Woohoo, go kindle!!!  had to say that... Petco gift card of course! And other cool things, like a new watch and stuff.


----------



## karleee (Dec 18, 2011)

.My OWN recharchable fugi camera...I used to have to use mums and dads!
.$320 AU
.A neon-light ball (really cool glass ball with static inside)
.A new dog collar for my dog
.A nail polish set (oveously mum dosn't know I hate make-up :/)

and I'm going to spent $120 on fish suplies


----------



## snyderguy (Feb 9, 2010)

- Polk 10 in. 120watt subwoofer
- nice casual shoes
- clothes
- money and gift cards
- Modern Warfare 3 for Xbox 360

i guess you could also say that I got all my discus fry too considering they were all alive still when I get back and are doing very well


----------



## OhYesItsMe (Oct 1, 2011)

ipod toch 4
x box 360
2 killfish hhatchery kits
Simpson comics
Golf calender
Relative money


----------



## hXcChic22 (Dec 26, 2009)

I got: 

Lots of candy
Nail polish
Books
Purple bathrobe
Jurassic Park Blu-Ray set
Within Temptation's "The Silent Force" CD
Couple T-shirts
Rice cooker
Cake decorating bags/tips/etc
iTunes, Neopets, and Rue 21 gift cards
Wii Fit Plus
and some other stuff I can't recall at the moment...


----------



## lmb (Nov 1, 2011)

Awesome gifts everyone!


----------



## bmlbytes (Aug 1, 2009)

A trip to Key West, FL.

For my birthday (Dec 23) I got a Lenovo IdeaPad laptop.

Some of the money I got for Christmas and birthday I used to get a Sprint iPhone 4.


----------



## lmb (Nov 1, 2011)

Awesome bml


----------



## Albino_101 (Aug 14, 2008)

I got a revolver rifle, a 44-40, ammo for it, a gun cleaning kit, and a really cool hoodie.

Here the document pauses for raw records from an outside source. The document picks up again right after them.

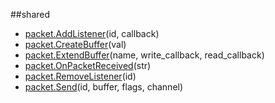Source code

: 
##shared

- [packet.AddListener](nil)(id, callback)
- [packet.CreateBuffer](nil)(val)
- [packet.ExtendBuffer](nil)(name, write_callback, read_callback)
- [packet.OnPacketReceived](nil)(str)
- [packet.RemoveListener](nil)(id)
- [packet.Send](nil)(id, buffer, flags, channel)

Photo of gun below:


----------



## hXcChic22 (Dec 26, 2009)

Albino_101 said:


> I got a revolver rifle, a 44-40, ammo for it, a gun cleaning kit, and a really cool hoodie. [/IMG]


Nice rifle. Is it the first gun you've owned? 

I love being a gun owner ^_^ I'm getting my concealed carry permit this month if I can swing it.


----------



## br00tal_dude (Dec 26, 2009)

Couple of nice dress shirts/ ties
some awesome t-shirts
candy
a zombie plush
a faucet that changes color based on the temp of the water
some cool little figures from batman/ nightmare before christmas to put on my desk at work

and the coolest thing of all:
A custom Playmat featuring Tezzeret the greatest Planeswalker in Magic the Gathering.


----------



## iheartfish:) (Jan 19, 2011)

Wow, I didn't know they had faucets like that  Awesome...


----------



## sam555 (Dec 22, 2010)

Albino_101 said:


> I got a revolver rifle, a 44-40, ammo for it, a gun cleaning kit, and a really cool hoodie. Photo of gun below:


how much did that cost as i thought they were really rare


----------



## bmlbytes (Aug 1, 2009)

They are usually just attachments to the faucet so you can attach them to any sink.


----------



## P.senegalus (Aug 18, 2011)

bmlbytes said:


> They are usually just attachments to the faucet so you can attach them to any sink.


Wow that's cool.

I got a new jacket, gift cards and money.


----------



## Albino_101 (Aug 14, 2008)

sam555, this is a replica of the ones used in the late 1800's, they made these primarily for italian western films, and got popular enough to remain in production, at the gun show the guy wanted $520 for it, I came up and said will $480 get it out of the door today? He said yes.


----------



## Nameless (Jan 8, 2012)

My dad's old Adobe Creative Suite 2 Premium
My sister's old Ipod (because she got an Iphone for Christmas)
My dogs get to stay inside for winter
A little carry around speaker
Headphones that my sister is still shopping for (she wanted to get me some 150 dollar ones and I was like NO! )
Dog treats
Random chocolates for melting (though that was really a present from my step-mom to herself XD)
A neat tin with popcorn
Some candles
A cool belt from my grandma
And I got myself three poinsettas

Oh, and a new 'hobby' as I frantically try to make my sister's christmas gift to herself (a betta) survive DX​


----------



## Guest (Jan 9, 2012)

Scented candles
Scented oils
some towels
t-shirt
sweat pants
socks
gloves
scented oil set

I had a good Christmas!


----------